The notion of performance today covers two different definitions. According to a first meaning, very well described by the sociologist Alain Ehrenberg in his work The Cult of Performance [1991], to perform is to act, to bring about an action. This definition is particularly widely used in art, and in particular living art, because it goes back to the heart of the notion of action: that is to say a present which is not repeated and which insists on the the individual aspect of the act.

But there is another side of performance, which particularly interests us here: according to this second definition, to perform is to try to do the best possible, as far as possible, to obtain the best possible result. It is a “better” which pushes the limits of what has already been done, which projects itself into an indefinite excellence. Perform can therefore mean “accomplish”, or refer to the exploit, the success.

In French, the term “performance” appears for the first time in the Littré dictionary in 1863, in the plural: it is described there as “an English word used in the language of turf to indicate the table of tests undergone in the racecourse by a racehorse, or even a horse’s way of running, of behaving during the race. The 1962 edition of Robert takes up Littré’s definition, while extending it: “Sports term, feat of a horse in a race, but also of an athlete, of a team in an event. »

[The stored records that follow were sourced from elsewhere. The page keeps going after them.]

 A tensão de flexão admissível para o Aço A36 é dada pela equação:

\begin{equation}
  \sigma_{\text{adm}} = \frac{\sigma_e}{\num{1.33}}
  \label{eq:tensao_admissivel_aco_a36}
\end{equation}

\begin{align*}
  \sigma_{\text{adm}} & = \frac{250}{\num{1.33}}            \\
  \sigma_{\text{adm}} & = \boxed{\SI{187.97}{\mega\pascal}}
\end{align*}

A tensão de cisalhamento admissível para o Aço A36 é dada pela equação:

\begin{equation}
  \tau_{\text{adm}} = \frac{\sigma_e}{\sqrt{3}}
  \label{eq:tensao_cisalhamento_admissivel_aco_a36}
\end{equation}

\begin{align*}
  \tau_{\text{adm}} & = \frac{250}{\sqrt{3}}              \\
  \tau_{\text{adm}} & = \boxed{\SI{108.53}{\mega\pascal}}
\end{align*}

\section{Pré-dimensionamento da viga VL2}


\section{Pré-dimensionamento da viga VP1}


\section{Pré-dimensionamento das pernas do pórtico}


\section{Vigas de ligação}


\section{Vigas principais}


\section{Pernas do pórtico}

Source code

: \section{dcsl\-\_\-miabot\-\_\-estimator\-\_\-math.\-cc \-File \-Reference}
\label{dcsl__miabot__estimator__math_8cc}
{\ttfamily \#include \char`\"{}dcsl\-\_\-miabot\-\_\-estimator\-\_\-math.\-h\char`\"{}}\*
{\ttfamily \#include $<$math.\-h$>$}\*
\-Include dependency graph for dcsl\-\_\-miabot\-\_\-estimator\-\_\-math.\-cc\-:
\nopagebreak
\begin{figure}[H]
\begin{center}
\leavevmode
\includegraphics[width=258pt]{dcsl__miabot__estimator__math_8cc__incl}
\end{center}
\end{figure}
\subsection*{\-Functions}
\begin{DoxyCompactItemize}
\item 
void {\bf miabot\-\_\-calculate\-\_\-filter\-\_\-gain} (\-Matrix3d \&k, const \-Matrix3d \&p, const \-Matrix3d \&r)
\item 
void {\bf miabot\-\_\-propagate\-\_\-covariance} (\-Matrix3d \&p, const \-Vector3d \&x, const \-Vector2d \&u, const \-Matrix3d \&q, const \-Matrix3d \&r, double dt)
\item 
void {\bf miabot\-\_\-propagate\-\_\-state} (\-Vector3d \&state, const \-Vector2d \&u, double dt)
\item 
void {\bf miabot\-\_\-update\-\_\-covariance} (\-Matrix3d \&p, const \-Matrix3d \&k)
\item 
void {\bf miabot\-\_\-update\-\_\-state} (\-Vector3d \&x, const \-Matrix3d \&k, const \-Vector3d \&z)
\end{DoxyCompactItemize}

So the very idea of ​​performance, and even more so of sporting performance, has not always existed?

If we look at the history of practices, we see that there is no performance, in the sense we understand it today, in ancient Greece. Henry de Montherlant has a magnificent sentence on this subject in The Olympics [1924] : “The Greeks did not engrave on the pedestal of any of their athletic statues the performances of the glorified handsome man. » If, at the time, there were many winners and winners, why couldn’t performance be thought of in the ancient Greek context? Why doesn’t it make sense?